However, additional analysis, such as the use of tags, was necessary to gain deeper insights into the data. Tags representing criteria or variables from the dataset allowed for a more nuanced exploration of lexical differences. Notably, previous studies (e.g., Wilk et al., 2018, 2019, 2021) have also employed tagging to further interrogate patterns within the data.
Study 2 - Data collection and sample
To validate the research model, we designed a survey targeting potential tourists to SVWR. A research panel distributed the questionnaires to ensure representative sampling. The survey included items related to the constructs of interest, with responses rated on a five-point Likert scale from strongly disagree to strongly agree. A pre-test with 150 participants enabled instrument refinements. We collected 1239 valid responses, achieving balanced representation across demographic characteristics, except for the country of origin, which predominantly included local Australian tourists. Table 1 shows the sample demographics.

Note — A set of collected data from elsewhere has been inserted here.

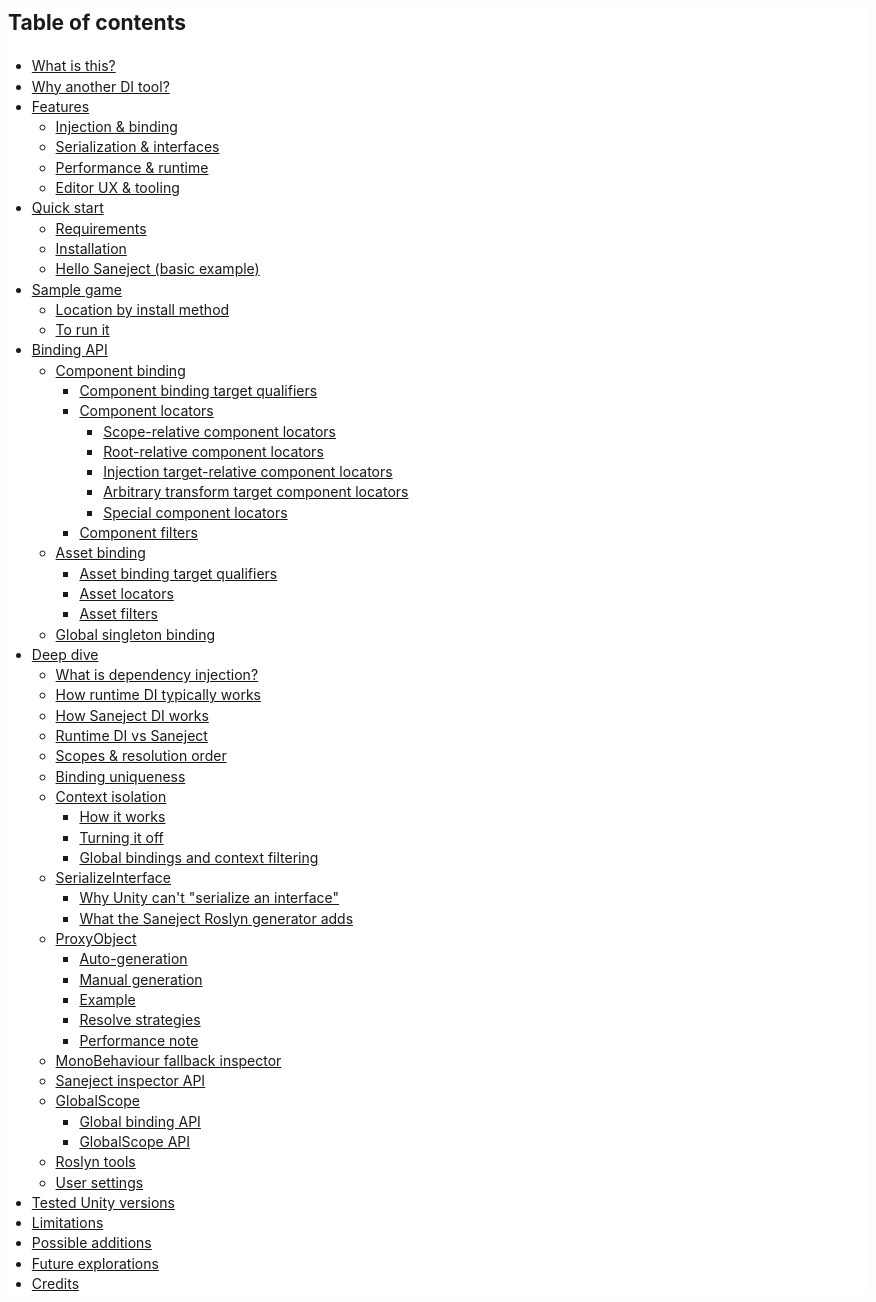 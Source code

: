 ## Table of contents

- [What is this?](#what-is-this)
- [Why another DI tool?](#why-another-di-tool)
- [Features](#features)
    - [Injection & binding](#injection--binding)
    - [Serialization & interfaces](#serialization--interfaces)
    - [Performance & runtime](#performance--runtime)
    - [Editor UX & tooling](#editor-ux--tooling)
- [Quick start](#quick-start)
    - [Requirements](#requirements)
    - [Installation](#installation)
    - [Hello Saneject (basic example)](#hello-saneject-basic-example)
- [Sample game](#sample-game)
    - [Location by install method](#location-by-install-method)
    - [To run it](#to-run-it)
- [Binding API](#binding-api)
    - [Component binding](#component-binding)
        - [Component binding target qualifiers](#component-binding-target-qualifiers)
        - [Component locators](#component-locators)
            - [Scope-relative component locators](#scope-relative-component-locators)
            - [Root-relative component locators](#root-relative-component-locators)
            - [Injection target-relative component locators](#injection-target-relative-component-locators)
            - [Arbitrary transform target component locators](#arbitrary-transform-target-component-locators)
            - [Special component locators](#special-component-locators)
        - [Component filters](#component-filters)
    - [Asset binding](#asset-binding)
        - [Asset binding target qualifiers](#asset-binding-target-qualifiers)
        - [Asset locators](#asset-locators)
        - [Asset filters](#asset-filters)
    - [Global singleton binding](#global-singleton-binding)
- [Deep dive](#deep-dive)
    - [What is dependency injection?](#what-is-dependency-injection)
    - [How runtime DI typically works](#how-runtime-di-typically-works)
    - [How Saneject DI works](#how-saneject-di-works)
    - [Runtime DI vs Saneject](#runtime-di-vs-saneject)
    - [Scopes & resolution order](#scopes--resolution-order)
    - [Binding uniqueness](#binding-uniqueness)
    - [Context isolation](#context-isolation)
        - [How it works](#how-it-works)
        - [Turning it off](#turning-it-off)
        - [Global bindings and context filtering](#global-bindings-and-context-filtering)
    - [SerializeInterface](#serializeinterface)
        - [Why Unity can't "serialize an interface"](#why-unity-cant-serialize-an-interface)
        - [What the Saneject Roslyn generator adds](#what-the-saneject-roslyn-generator-adds)
    - [ProxyObject](#proxyobject)
        - [Auto-generation](#auto-generation)
        - [Manual generation](#manual-generation)
        - [Example](#example)
        - [Resolve strategies](#resolve-strategies)
        - [Performance note](#performance-note)
    - [MonoBehaviour fallback inspector](#monobehaviour-fallback-inspector)
    - [Saneject inspector API](#saneject-inspector-api)
    - [GlobalScope](#globalscope)
        - [Global binding API](#global-binding-api)
        - [GlobalScope API](#globalscope-api)
    - [Roslyn tools](#roslyn-tools)
    - [User settings](#user-settings)
- [Tested Unity versions](#tested-unity-versions)
- [Limitations](#limitations)
- [Possible additions](#possible-additions)
- [Future explorations](#future-explorations)
- [Credits](#credits) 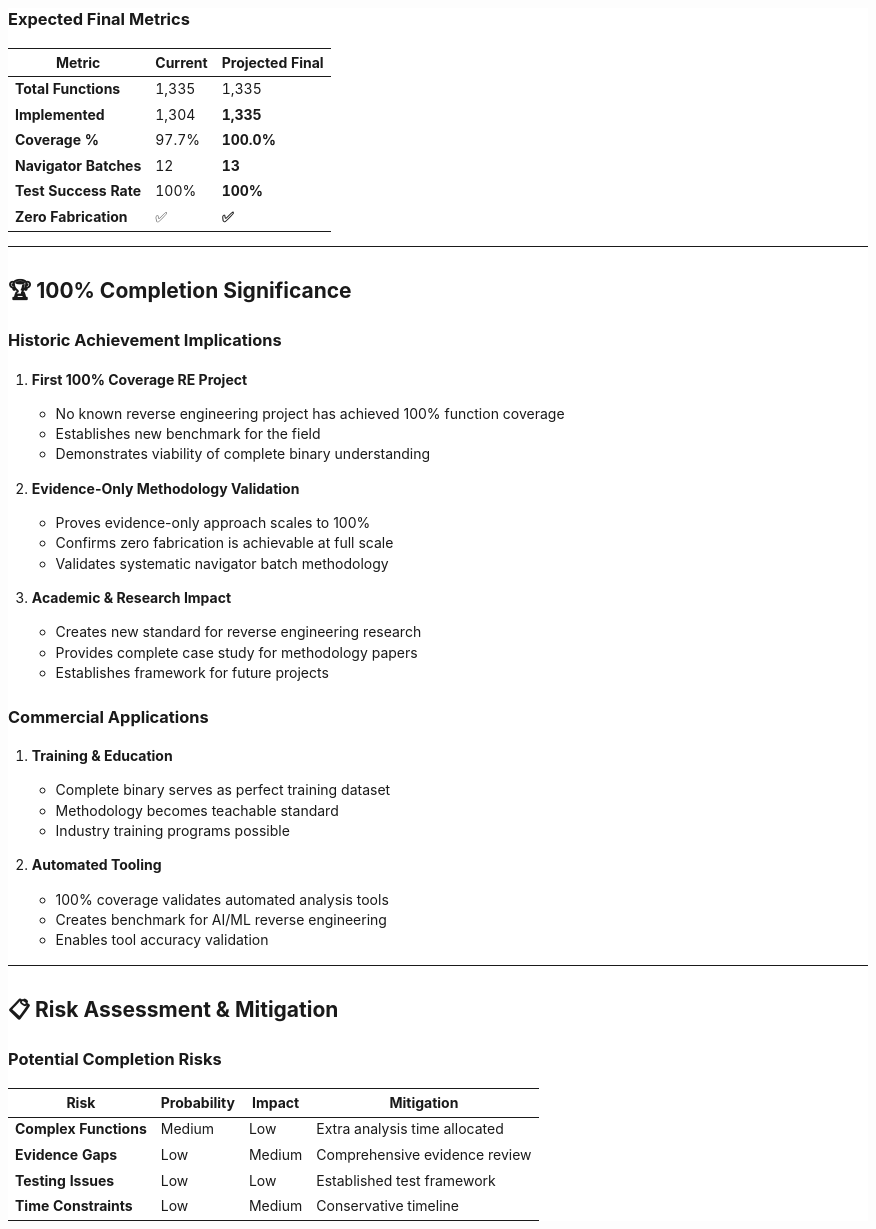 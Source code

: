 ### Expected Final Metrics
| Metric | Current | Projected Final |
|--------|---------|-----------------|
| **Total Functions** | 1,335 | 1,335 |
| **Implemented** | 1,304 | **1,335** |
| **Coverage %** | 97.7% | **100.0%** |
| **Navigator Batches** | 12 | **13** |
| **Test Success Rate** | 100% | **100%** |
| **Zero Fabrication** | ✅ | **✅** |

---

## 🏆 100% Completion Significance

### Historic Achievement Implications
1. **First 100% Coverage RE Project**
   - No known reverse engineering project has achieved 100% function coverage
   - Establishes new benchmark for the field
   - Demonstrates viability of complete binary understanding

2. **Evidence-Only Methodology Validation**
   - Proves evidence-only approach scales to 100%
   - Confirms zero fabrication is achievable at full scale
   - Validates systematic navigator batch methodology

3. **Academic & Research Impact**
   - Creates new standard for reverse engineering research
   - Provides complete case study for methodology papers
   - Establishes framework for future projects

### Commercial Applications
1. **Training & Education**
   - Complete binary serves as perfect training dataset
   - Methodology becomes teachable standard
   - Industry training programs possible

2. **Automated Tooling**
   - 100% coverage validates automated analysis tools
   - Creates benchmark for AI/ML reverse engineering
   - Enables tool accuracy validation

---

## 📋 Risk Assessment & Mitigation

### Potential Completion Risks
| Risk | Probability | Impact | Mitigation |
|------|-------------|--------|------------|
| **Complex Functions** | Medium | Low | Extra analysis time allocated |
| **Evidence Gaps** | Low | Medium | Comprehensive evidence review |
| **Testing Issues** | Low | Low | Established test framework |
| **Time Constraints** | Low | Medium | Conservative timeline |
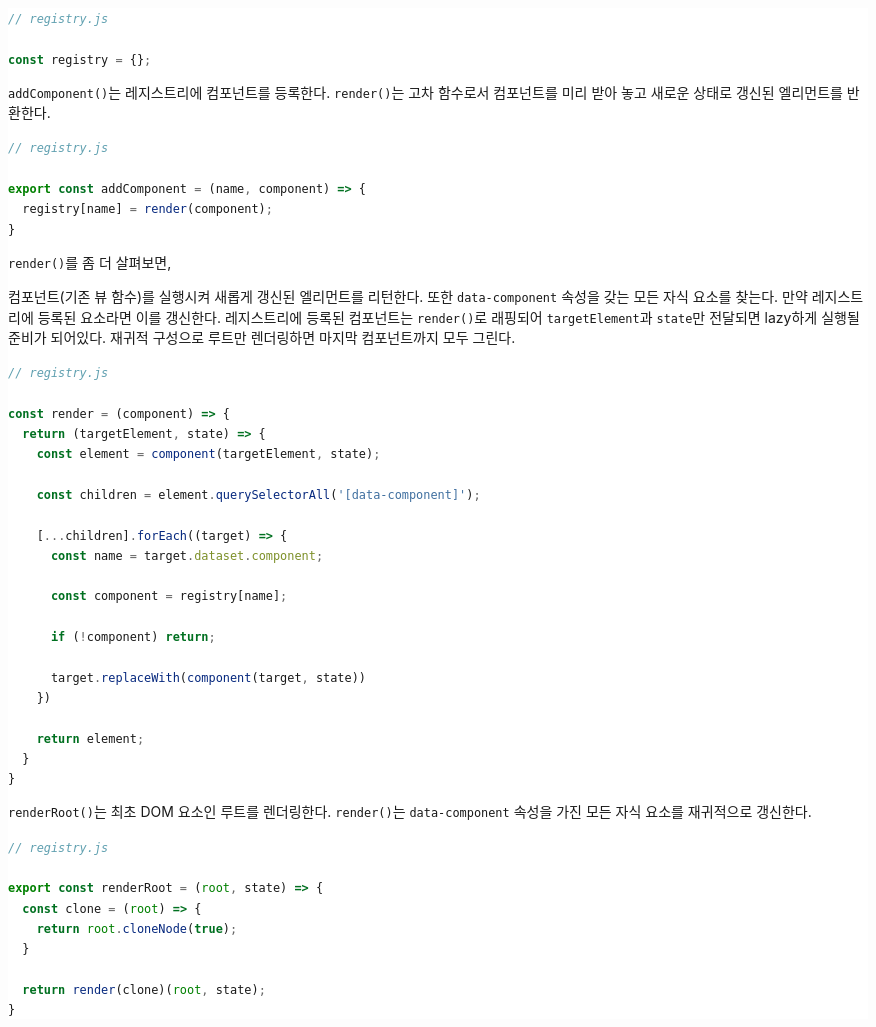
```js
// registry.js

const registry = {};
```

`addComponent()`는 레지스트리에 컴포넌트를 등록한다. `render()`는 고차 함수로서 컴포넌트를 미리 받아 놓고 새로운 상태로 갱신된 엘리먼트를 반환한다.

```js
// registry.js

export const addComponent = (name, component) => {
  registry[name] = render(component);
}
```

`render()`를 좀 더 살펴보면,


컴포넌트(기존 뷰 함수)를 실행시켜 새롭게 갱신된 엘리먼트를 리턴한다. 또한 `data-component` 속성을 갖는 모든 자식 요소를 찾는다. 만약 레지스트리에 등록된 요소라면 이를 갱신한다. 레지스트리에 등록된 컴포넌트는 `render()`로 래핑되어 `targetElement`과 `state`만 전달되면 lazy하게 실행될 준비가 되어있다. 재귀적 구성으로 루트만 렌더링하면 마지막 컴포넌트까지 모두 그린다.

```js
// registry.js

const render = (component) => {
  return (targetElement, state) => {
    const element = component(targetElement, state);

    const children = element.querySelectorAll('[data-component]');

    [...children].forEach((target) => {
      const name = target.dataset.component;

      const component = registry[name];

      if (!component) return;

      target.replaceWith(component(target, state))
    })

    return element;
  }
}
```

`renderRoot()`는 최초 DOM 요소인 루트를 렌더링한다. `render()`는 `data-component` 속성을 가진 모든 자식 요소를 재귀적으로 갱신한다.

```js
// registry.js

export const renderRoot = (root, state) => {
  const clone = (root) => {
    return root.cloneNode(true);
  }

  return render(clone)(root, state);
}
```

Sample's demographic profile.
Study 2 - Measures
Prior research suggests that removing attributes from scales that are not relevant to a specific destination is acceptable (Tan and Wu, 2016). Consequently, the measures for each construct were adapted from previous studies to fit the context of this study. For instance, attributes such as proximity to the beach or cityscape were deemed irrelevant to SVWR, whereas elements like landscape, shops, accommodation, and wineries are central to its brand identity. The survey was administered to three distinct, non-overlapping groups of respondents: 1. Local Western Australian tourists, 2. National Australian tourists from other states, and 3. International tourists. Respondents answered questions related to SVWR, including their perceptions of the region's image (e.g., whether SVWR offers a diverse range of cuisine), perceived quality (e.g., whether high-quality accommodation is available), awareness (e.g., whether SVWR is recognized as a famous winemaking region in Australia), intention to visit (e.g., whether they plan to visit SVWR in the near future), intention to recommend (e.g., whether they would speak favourably about SVWR on social media), and eWOM-seeking behaviour (e.g., whether they frequently read other tourists’ online travel posts to find popular destinations). For the DBI multidimensional scale, ten items related to perceived destination image and eight items related to perceived destination quality were selected from Yen et al. (2020), previously used by Tsaur et al. (2016). Seven items measuring destination awareness were adapted from Tsaur et al. (2016) and Kladou and Kehagias (2014). The intention to visit construct was assessed using three items from Gómez et al. (2015), while intention to recommend was measured with two items from Castro et al. (2007). The five items for eWOM-seeking behaviour were adapted from a scale designed by Agapito et al. (2013). An overview of the constructs, items, and their sources is provided in the Appendix.
Data analysis and results
Study 1 - Results
Social media activity related to SVWR was predominantly driven by X, YouTube, Facebook, forums, and blogs from Australia, the UK, the US, and Canada. Posts about the Margaret River Wine Region primarily came from YouTube and blogs. By contrast, no specific platform stood out for the Barossa Valley. Notably, the Margaret River Wine Region received social media attention from Japan, while SVWR and the Barossa Valley did not. The Barossa Valley's social media activity included posts from the US, Korea, and Spain. However, Korea and Spain did not contribute to the social media activity for the Margaret River Wine Region or SVWR. Common hashtags in the social media posts included: (perth) wine, (gourmetescape) justanotherdayinwa, (westernaustra) australis, (margaretriver) masterchefau, and (wineanddine) cheese, which highlighted unique aspects of each regional destination.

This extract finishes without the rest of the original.